Our constitutional law is based on British constitutional law. In theory, it seems fine. We read British books on constitutional law and borrow their thinking. In practice, however, there’s a snag. Our Constitution is written; Britain’s is not. So they can change their constitutional law through political negotiation. We, on the other hand, have to go to Court to get a legal document interpreted. For the British, the Constitution is a political instrument, i.e. malleable; for us, the Constitution is a legal one, i.e., rigid.
This detail creates huge problems – such as, what to do with Chapter Two of our Constitution? It contains obligations that should guide the Government and Parliament but which are not enforceable in court. Meaning that the principle that should inspire the government to safeguard the environment is in the Constitution but cannot be enforced in court.
The Nationalist Party has proposed the introduction of an enforceable human right to the environment: you can go to court if the State violates your right to a healthy environment – an initiative that seems to me both brilliant and absolutely necessary.
The human right to the environment will obviously include the right to be protected from noise pollution. Ultimately, this right means the right to live in a healthy way, to be productive, and to enjoy your family and your home.

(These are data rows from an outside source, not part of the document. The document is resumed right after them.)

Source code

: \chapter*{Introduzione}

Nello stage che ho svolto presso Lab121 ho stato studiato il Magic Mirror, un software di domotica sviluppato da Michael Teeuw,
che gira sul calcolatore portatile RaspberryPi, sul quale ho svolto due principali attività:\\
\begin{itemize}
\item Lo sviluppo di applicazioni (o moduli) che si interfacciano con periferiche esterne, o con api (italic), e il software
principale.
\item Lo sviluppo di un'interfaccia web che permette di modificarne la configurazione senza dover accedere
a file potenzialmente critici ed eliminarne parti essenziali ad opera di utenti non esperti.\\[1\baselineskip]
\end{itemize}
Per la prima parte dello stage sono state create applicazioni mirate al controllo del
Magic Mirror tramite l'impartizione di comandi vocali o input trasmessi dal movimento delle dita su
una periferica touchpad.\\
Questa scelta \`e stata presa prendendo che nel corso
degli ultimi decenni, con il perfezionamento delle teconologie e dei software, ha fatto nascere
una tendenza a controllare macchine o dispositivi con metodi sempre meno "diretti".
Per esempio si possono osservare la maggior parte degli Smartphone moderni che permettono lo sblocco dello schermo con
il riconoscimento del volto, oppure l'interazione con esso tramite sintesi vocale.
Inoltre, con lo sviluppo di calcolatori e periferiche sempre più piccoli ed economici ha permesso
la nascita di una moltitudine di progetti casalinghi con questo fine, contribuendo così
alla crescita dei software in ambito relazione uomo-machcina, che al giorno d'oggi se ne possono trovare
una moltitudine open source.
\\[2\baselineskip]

Let’s keep in mind that, despite repeated requests, there’s no law in Malta that comprehensively regulates noise pollution. At least, a search of “legislation.mt” gives no such result.
Health issues related to noise
Noise pollution is a serious public health problem.
Prolonged exposure to unacceptable levels of noise causes not only annoyance, but also, to quote the WHO Fact Sheet on Occupational and Community Noise (2001), “can cause permanent medical conditions, such as hypertension and ischaemic heart disease”.
In 1999, the World Health Organisation published its Guidelines for Community Noise (https://apps.who.int/iris/handle/10665/66217). They contain fourteen pages of negative effects of noise pollution on human health.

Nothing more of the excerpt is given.